EXERCISE DETAILS: Work out how many lines in the data below contain "this", and state that count with nothing added.

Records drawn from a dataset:
————

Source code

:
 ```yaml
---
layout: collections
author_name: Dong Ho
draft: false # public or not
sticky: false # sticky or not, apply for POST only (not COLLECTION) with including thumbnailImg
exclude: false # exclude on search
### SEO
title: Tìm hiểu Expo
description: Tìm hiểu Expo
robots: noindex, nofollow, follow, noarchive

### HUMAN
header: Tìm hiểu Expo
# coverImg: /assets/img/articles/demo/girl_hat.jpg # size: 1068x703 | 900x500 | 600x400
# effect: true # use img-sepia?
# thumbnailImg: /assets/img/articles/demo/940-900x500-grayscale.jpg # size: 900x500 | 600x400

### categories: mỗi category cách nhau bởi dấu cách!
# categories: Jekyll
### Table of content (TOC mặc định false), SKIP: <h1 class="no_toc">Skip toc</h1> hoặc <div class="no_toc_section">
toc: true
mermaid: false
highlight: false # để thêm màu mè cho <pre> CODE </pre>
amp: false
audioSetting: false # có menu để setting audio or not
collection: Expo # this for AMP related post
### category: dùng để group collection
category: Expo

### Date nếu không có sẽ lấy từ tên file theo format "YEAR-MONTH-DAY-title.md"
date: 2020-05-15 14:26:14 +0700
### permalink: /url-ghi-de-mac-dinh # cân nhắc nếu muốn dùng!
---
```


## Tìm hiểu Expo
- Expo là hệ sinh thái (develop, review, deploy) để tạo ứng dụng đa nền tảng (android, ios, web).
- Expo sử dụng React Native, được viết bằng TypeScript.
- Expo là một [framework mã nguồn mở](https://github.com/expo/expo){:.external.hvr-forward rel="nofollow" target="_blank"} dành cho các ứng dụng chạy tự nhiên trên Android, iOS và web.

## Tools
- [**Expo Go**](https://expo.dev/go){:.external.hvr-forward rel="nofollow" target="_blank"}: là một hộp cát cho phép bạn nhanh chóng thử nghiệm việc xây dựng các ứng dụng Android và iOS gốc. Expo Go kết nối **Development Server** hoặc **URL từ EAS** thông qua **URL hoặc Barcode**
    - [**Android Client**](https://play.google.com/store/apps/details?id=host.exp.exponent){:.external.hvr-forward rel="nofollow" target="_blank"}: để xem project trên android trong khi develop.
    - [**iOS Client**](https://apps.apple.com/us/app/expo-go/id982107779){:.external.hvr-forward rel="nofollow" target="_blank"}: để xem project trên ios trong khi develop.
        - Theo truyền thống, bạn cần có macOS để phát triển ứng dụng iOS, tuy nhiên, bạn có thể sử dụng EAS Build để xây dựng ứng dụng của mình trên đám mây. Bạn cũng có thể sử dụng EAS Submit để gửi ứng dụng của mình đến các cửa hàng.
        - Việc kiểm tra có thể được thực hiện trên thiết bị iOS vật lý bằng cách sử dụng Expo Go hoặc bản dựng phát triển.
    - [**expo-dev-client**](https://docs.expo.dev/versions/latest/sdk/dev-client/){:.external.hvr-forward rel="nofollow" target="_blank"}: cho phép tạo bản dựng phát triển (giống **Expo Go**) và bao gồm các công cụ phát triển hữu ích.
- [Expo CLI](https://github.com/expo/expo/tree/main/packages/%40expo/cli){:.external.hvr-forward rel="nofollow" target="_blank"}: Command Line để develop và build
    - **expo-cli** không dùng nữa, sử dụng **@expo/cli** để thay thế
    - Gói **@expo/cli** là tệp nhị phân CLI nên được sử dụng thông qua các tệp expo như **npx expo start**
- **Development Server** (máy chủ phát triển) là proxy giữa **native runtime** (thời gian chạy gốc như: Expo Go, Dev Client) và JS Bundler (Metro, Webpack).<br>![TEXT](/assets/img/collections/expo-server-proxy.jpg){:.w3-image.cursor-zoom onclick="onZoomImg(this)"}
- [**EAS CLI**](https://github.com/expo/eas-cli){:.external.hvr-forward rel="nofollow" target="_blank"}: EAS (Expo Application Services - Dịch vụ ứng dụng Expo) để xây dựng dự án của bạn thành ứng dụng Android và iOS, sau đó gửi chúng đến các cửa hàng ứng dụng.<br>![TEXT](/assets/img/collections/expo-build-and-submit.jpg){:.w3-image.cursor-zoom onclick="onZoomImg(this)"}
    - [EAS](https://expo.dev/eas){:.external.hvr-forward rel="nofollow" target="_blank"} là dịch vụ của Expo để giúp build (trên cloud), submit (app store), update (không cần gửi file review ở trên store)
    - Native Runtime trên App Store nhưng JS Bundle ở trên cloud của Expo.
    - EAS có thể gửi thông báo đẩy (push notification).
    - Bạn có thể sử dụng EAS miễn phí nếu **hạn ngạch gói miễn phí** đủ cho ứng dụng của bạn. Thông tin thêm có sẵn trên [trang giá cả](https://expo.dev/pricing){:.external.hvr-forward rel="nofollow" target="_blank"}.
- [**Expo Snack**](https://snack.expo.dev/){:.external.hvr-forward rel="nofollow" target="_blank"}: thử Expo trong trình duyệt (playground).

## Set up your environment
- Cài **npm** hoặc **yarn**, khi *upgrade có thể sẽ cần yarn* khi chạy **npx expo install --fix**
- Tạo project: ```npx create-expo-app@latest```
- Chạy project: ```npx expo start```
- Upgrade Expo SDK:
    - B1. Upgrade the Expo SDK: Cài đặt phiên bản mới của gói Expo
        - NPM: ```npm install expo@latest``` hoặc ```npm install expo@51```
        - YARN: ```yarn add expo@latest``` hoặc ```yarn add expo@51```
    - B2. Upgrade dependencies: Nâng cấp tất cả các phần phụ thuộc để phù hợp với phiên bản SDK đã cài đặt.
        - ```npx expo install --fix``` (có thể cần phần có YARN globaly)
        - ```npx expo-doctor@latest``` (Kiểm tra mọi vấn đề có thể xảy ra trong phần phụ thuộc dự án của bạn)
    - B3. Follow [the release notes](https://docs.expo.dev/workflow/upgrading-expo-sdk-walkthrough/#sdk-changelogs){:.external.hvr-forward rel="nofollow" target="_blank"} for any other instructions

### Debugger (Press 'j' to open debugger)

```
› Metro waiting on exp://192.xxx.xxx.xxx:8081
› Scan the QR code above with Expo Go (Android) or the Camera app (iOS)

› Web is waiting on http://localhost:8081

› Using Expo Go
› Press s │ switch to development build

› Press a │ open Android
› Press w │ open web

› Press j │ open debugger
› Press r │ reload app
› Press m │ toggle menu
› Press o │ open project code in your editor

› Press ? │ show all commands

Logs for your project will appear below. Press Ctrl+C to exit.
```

————

RESPONSE AREA: 3